DIRECTIONS:
Using the records below, quote only the span that opens with the line containing "- Retorna Total" and closes with the line containing "- TYPESCRIPT", exactly and inclusively.

ENTRIES SHOWN:

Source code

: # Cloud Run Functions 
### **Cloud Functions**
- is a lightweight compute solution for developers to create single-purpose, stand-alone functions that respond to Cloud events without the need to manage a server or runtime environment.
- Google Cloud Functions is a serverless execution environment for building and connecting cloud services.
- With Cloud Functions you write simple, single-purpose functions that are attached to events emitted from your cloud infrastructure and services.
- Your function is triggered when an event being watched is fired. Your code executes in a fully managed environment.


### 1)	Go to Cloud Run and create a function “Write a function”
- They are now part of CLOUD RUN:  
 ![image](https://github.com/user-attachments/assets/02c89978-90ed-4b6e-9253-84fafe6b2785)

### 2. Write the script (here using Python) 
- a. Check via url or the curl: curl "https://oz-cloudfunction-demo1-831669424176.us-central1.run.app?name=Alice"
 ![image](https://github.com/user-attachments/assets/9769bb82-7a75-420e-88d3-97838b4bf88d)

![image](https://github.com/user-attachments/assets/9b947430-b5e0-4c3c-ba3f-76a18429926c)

==

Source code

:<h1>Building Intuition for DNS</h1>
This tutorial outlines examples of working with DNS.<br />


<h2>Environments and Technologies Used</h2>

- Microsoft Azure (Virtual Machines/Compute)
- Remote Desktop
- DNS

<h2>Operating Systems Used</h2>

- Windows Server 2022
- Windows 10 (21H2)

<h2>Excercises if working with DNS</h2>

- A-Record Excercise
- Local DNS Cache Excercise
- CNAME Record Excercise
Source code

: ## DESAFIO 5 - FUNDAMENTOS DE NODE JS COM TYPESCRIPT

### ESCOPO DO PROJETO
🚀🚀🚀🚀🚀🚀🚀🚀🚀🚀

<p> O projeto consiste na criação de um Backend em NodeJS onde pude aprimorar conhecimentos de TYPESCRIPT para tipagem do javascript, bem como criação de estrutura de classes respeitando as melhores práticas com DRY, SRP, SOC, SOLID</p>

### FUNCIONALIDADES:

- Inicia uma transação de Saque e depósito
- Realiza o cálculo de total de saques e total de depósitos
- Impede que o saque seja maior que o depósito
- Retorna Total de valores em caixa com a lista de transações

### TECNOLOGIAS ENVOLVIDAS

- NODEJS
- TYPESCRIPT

TASK RESPONSE:
- Retorna Total de valores em caixa com a lista de transações

### TECNOLOGIAS ENVOLVIDAS

- NODEJS
- TYPESCRIPT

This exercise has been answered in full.